PROBLEM STATEMENT
In the entries below, find the line with "</CORSConfiguration>" and the line with "Copyright (C) 2012 Paul Thrasher"; give again those lines and every line between them, exactly.

DATA SECTION
§ §
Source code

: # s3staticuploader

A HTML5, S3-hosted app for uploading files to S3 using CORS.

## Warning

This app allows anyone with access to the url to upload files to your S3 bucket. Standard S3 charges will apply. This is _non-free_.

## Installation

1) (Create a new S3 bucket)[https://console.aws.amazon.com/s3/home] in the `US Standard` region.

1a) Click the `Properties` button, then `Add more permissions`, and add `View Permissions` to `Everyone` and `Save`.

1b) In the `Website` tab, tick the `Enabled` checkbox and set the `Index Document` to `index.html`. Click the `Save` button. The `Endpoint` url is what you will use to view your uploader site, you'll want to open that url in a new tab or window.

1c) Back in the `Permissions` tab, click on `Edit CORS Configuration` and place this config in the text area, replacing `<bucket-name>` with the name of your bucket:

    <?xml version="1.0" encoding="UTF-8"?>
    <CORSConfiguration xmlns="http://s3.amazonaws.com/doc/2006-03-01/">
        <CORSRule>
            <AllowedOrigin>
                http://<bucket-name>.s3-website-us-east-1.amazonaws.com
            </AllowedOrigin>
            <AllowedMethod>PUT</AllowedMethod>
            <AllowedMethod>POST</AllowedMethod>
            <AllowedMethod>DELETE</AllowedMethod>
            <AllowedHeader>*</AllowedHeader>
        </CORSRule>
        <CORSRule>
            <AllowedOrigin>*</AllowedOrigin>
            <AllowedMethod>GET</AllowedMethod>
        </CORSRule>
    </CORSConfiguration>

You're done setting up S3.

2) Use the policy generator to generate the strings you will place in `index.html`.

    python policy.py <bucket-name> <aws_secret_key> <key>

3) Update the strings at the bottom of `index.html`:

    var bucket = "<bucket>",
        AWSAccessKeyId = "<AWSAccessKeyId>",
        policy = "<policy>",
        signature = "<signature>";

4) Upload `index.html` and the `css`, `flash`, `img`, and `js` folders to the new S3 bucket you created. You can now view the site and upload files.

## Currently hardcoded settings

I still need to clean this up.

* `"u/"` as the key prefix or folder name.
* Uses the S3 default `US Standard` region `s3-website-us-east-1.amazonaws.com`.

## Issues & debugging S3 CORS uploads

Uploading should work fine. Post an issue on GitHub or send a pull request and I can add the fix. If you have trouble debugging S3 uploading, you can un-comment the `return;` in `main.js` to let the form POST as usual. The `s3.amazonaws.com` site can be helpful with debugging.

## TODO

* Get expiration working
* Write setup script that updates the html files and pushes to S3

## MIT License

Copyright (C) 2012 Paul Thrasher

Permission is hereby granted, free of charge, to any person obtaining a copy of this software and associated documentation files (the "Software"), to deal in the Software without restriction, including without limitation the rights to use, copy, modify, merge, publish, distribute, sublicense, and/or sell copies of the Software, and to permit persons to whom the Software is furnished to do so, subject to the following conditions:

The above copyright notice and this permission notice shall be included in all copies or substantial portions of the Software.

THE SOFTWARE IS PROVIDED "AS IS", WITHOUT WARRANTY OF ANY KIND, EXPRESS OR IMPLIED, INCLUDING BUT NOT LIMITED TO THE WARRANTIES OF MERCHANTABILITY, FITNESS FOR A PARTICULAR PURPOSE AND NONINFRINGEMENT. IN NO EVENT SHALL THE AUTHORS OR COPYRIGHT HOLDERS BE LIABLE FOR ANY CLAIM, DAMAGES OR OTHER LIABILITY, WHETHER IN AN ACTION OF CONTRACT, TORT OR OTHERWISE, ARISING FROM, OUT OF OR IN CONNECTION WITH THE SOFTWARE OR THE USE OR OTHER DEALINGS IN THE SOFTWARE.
§ §
REPLY
    </CORSConfiguration>

You're done setting up S3.

2) Use the policy generator to generate the strings you will place in `index.html`.

    python policy.py <bucket-name> <aws_secret_key> <key>

3) Update the strings at the bottom of `index.html`:

    var bucket = "<bucket>",
        AWSAccessKeyId = "<AWSAccessKeyId>",
        policy = "<policy>",
        signature = "<signature>";

4) Upload `index.html` and the `css`, `flash`, `img`, and `js` folders to the new S3 bucket you created. You can now view the site and upload files.

## Currently hardcoded settings

I still need to clean this up.

* `"u/"` as the key prefix or folder name.
* Uses the S3 default `US Standard` region `s3-website-us-east-1.amazonaws.com`.

## Issues & debugging S3 CORS uploads

Uploading should work fine. Post an issue on GitHub or send a pull request and I can add the fix. If you have trouble debugging S3 uploading, you can un-comment the `return;` in `main.js` to let the form POST as usual. The `s3.amazonaws.com` site can be helpful with debugging.

## TODO

* Get expiration working
* Write setup script that updates the html files and pushes to S3

## MIT License

Copyright (C) 2012 Paul Thrasher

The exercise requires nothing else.